YOUR TASK:
Please find the lines in the following records that hold "example", and copy them.

MATERIAL FOR THE TASK:
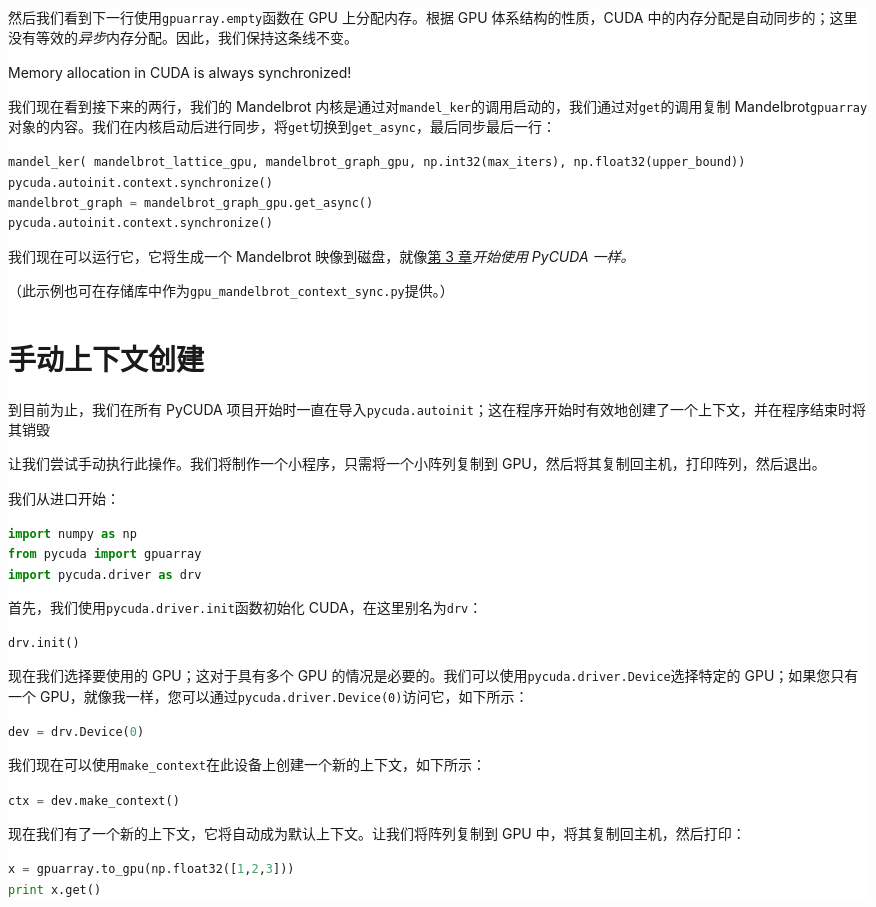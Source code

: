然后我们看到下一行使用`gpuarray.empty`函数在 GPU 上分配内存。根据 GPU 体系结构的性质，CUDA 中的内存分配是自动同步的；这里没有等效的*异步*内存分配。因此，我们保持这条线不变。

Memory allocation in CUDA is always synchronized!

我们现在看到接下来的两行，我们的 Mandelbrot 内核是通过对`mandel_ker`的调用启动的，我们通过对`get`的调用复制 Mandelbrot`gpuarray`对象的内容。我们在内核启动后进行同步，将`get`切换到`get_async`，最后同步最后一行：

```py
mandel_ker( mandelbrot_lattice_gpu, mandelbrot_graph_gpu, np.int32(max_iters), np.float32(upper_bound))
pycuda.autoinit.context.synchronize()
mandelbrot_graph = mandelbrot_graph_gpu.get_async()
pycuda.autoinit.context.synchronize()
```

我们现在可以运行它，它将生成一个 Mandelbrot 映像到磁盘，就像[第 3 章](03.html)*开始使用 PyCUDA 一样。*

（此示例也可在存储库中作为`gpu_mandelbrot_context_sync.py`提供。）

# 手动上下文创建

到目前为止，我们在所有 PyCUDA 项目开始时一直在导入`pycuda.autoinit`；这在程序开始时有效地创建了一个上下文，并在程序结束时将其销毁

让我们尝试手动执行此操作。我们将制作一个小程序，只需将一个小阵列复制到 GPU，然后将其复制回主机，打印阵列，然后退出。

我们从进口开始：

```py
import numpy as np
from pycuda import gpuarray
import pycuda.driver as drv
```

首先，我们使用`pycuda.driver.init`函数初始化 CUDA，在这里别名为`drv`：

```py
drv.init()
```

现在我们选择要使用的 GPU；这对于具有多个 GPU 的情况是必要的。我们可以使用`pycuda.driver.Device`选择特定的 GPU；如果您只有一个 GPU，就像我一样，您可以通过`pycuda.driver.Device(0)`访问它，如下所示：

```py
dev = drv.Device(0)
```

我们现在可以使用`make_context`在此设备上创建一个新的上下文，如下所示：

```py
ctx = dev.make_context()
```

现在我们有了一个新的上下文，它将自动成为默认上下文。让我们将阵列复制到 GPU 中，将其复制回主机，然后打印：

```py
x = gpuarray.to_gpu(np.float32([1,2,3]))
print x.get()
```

* * *

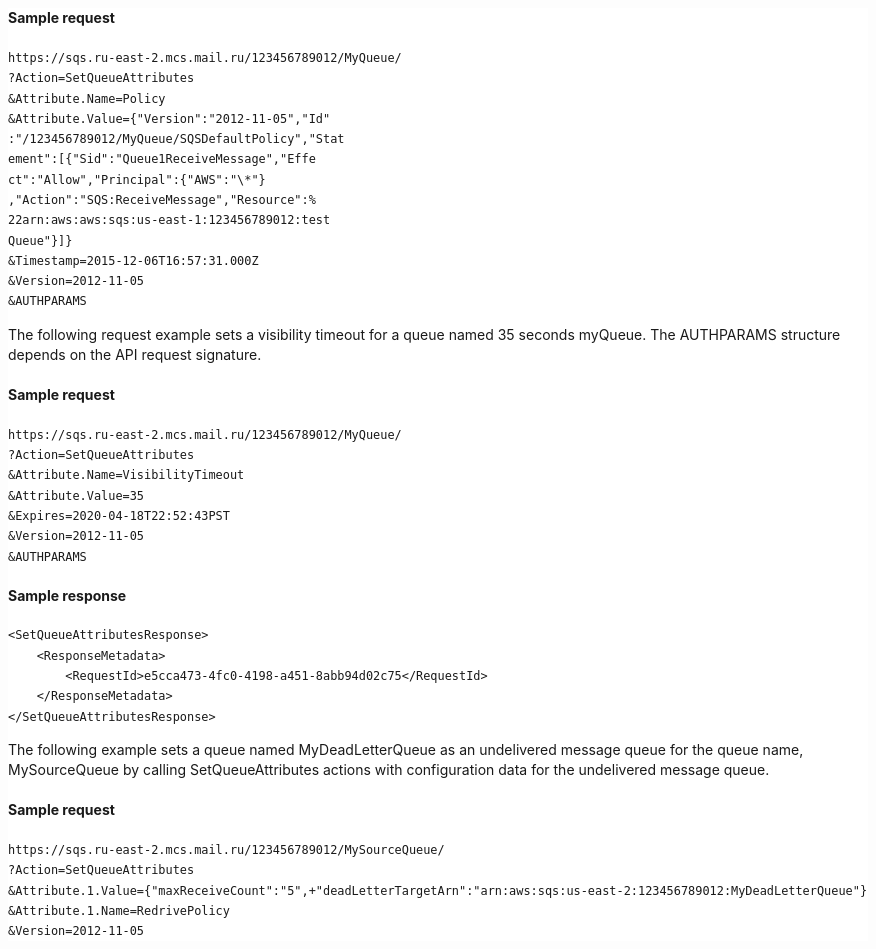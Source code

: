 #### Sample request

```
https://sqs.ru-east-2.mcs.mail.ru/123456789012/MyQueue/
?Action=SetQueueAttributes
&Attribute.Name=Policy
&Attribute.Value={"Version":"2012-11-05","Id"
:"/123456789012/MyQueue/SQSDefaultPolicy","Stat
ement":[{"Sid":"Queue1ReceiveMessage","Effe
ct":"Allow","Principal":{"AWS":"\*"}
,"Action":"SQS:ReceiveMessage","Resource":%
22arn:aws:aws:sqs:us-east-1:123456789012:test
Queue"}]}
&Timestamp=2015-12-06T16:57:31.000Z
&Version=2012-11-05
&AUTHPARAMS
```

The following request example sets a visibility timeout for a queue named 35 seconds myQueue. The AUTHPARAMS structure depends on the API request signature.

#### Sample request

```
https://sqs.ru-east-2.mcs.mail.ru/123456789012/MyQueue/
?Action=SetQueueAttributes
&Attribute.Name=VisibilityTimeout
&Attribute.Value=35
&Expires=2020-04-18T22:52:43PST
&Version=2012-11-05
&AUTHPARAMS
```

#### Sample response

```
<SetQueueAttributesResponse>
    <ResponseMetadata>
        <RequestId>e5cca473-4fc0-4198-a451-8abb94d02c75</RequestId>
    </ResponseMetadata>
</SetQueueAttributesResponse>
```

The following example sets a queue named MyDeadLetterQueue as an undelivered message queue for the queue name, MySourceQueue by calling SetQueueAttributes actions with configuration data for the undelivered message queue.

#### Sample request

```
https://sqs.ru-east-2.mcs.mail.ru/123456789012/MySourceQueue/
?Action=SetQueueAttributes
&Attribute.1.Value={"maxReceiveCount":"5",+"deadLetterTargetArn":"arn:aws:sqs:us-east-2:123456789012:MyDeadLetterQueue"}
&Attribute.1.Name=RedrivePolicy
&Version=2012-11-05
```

ANSWER FOR THIS EXERCISE:
The following request example sets a visibility timeout for a queue named 35 seconds myQueue. The AUTHPARAMS structure depends on the API request signature.
The following example sets a queue named MyDeadLetterQueue as an undelivered message queue for the queue name, MySourceQueue by calling SetQueueAttributes actions with configuration data for the undelivered message queue.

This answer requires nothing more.